Im having the same problem!!  I tried smashbox photo finish primer but for some reason those lines from my nose to my mouth always show up :-(


----------



## Mabelle (Mar 8, 2009)

i bring alittle brush with me and buff it out during the day... worse ok.
but SO annoying


----------



## makeba (Mar 8, 2009)

i have found that if i use to much primer on my face prior to foundation i get this problem. use a primer but figure out the amount suitable for your skin type. after you put on your foundation use a kabuki brush and buff the foundation into your skin. i may rub the brush over my face about 12 or more times and press a little more around the corners of my nose.


----------



## Yushimi (Mar 8, 2009)

Buffer brush is your best friend. Try buffering between layers.

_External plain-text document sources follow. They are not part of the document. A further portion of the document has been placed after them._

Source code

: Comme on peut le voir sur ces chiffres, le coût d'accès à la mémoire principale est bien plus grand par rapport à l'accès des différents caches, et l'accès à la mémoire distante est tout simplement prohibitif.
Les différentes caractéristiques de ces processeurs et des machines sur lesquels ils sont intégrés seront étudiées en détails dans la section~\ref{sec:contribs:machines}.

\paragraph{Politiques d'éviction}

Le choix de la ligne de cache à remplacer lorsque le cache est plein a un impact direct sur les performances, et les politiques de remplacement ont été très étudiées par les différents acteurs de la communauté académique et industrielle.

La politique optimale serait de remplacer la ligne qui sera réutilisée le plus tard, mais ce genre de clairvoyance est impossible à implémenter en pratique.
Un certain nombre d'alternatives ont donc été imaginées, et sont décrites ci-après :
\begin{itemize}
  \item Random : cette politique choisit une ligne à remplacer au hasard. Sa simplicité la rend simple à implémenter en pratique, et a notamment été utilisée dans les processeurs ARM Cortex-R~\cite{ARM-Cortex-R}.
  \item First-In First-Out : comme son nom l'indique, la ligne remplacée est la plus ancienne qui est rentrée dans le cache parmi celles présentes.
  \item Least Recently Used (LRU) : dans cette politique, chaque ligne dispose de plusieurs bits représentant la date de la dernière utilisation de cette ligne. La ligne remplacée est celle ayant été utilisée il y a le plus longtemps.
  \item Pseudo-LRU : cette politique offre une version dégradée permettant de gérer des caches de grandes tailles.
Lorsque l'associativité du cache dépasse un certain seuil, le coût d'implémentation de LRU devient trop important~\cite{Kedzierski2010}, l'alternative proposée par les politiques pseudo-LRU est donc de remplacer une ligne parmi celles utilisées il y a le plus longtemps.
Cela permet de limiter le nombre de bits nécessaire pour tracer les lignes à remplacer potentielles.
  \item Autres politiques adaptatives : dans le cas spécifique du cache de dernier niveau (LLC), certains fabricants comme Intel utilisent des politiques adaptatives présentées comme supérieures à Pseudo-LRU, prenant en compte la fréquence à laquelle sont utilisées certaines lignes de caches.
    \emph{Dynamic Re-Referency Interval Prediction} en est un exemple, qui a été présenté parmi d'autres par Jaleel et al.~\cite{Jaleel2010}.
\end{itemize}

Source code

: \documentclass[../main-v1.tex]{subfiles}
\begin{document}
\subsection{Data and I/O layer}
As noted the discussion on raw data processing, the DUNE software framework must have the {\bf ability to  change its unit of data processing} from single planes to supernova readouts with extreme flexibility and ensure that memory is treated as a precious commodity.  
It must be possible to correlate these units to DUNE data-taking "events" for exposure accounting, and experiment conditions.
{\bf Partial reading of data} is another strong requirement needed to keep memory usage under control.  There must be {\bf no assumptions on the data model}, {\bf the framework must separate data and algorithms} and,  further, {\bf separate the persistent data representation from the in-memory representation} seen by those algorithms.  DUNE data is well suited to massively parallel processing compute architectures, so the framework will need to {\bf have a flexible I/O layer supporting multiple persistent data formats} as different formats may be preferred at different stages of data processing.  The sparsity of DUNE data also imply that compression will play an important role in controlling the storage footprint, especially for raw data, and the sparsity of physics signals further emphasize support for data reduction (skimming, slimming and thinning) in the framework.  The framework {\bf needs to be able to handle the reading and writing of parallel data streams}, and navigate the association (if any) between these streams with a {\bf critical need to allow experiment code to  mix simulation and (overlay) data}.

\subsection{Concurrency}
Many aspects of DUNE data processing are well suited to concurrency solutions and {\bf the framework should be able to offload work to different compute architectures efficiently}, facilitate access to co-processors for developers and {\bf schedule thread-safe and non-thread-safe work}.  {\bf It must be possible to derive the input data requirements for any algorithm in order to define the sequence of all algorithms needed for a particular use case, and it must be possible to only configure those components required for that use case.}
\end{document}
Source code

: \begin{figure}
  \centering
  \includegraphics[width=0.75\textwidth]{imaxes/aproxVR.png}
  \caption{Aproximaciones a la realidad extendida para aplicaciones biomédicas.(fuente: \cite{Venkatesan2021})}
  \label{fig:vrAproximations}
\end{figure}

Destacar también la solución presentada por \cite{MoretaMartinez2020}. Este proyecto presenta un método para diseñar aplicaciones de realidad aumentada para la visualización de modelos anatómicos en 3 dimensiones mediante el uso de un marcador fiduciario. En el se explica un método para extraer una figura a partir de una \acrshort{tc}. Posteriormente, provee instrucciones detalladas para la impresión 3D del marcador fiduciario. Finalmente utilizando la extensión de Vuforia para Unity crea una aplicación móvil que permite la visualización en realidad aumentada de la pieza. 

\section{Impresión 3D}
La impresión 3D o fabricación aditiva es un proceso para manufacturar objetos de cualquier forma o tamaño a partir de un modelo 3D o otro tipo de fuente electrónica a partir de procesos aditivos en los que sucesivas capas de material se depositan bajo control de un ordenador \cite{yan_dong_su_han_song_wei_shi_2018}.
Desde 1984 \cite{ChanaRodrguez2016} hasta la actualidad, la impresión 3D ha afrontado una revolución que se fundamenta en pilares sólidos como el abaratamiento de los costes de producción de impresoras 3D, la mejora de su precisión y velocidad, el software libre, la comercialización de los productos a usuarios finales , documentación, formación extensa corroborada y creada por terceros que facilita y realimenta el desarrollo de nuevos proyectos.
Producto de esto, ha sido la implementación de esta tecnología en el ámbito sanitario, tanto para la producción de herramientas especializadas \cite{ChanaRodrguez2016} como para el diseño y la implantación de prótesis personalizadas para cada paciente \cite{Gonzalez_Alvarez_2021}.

And always set with a powder and buff that layer too


----------



## Sanayhs (Mar 10, 2009)

Don't use too much primer, make sure you use thin layers of foundation, try to use fewer layers over problem areas after, and set with a good powder and a fluffy brush - if you use something too dense, too much powder will be deposited and it can cake and consequently crease.


----------



## miss_bailey (Mar 10, 2009)

maybe try applying less foundation?


----------



## mdjmsj (Mar 11, 2009)

I have the same problem-at the end of the day, it looks like I have really deep creases around my mouth and it drives me crazy! I'll try everything posted here-hopefully something will work for the both of us!!


----------



## L1LMAMAJ (Mar 13, 2009)

I actually squirt some primer (smashbox) into my foundation and mix it all up before I apply it on my face. This is very effective because the primer fills in all the little wrinkles and fine lines around my eyes, mouth, and nose areas. Also, I ALWAYS use the 109 brush to blend the foundation into harder-to-reach areas such as the sides of my nose, underneath my eyes. After using the primer + foundation together at the same time, I have never had a problem with foundation creasing around my nose again.


----------



## Nadeshda (Mar 13, 2009)

Maybe you are using too much foundation. That happened to me with a cream-to-powder foundation, when I was applying it with a sponge. I now use a flat-top buffer brush and it works. Not only do I use less product, it also buffs it.


----------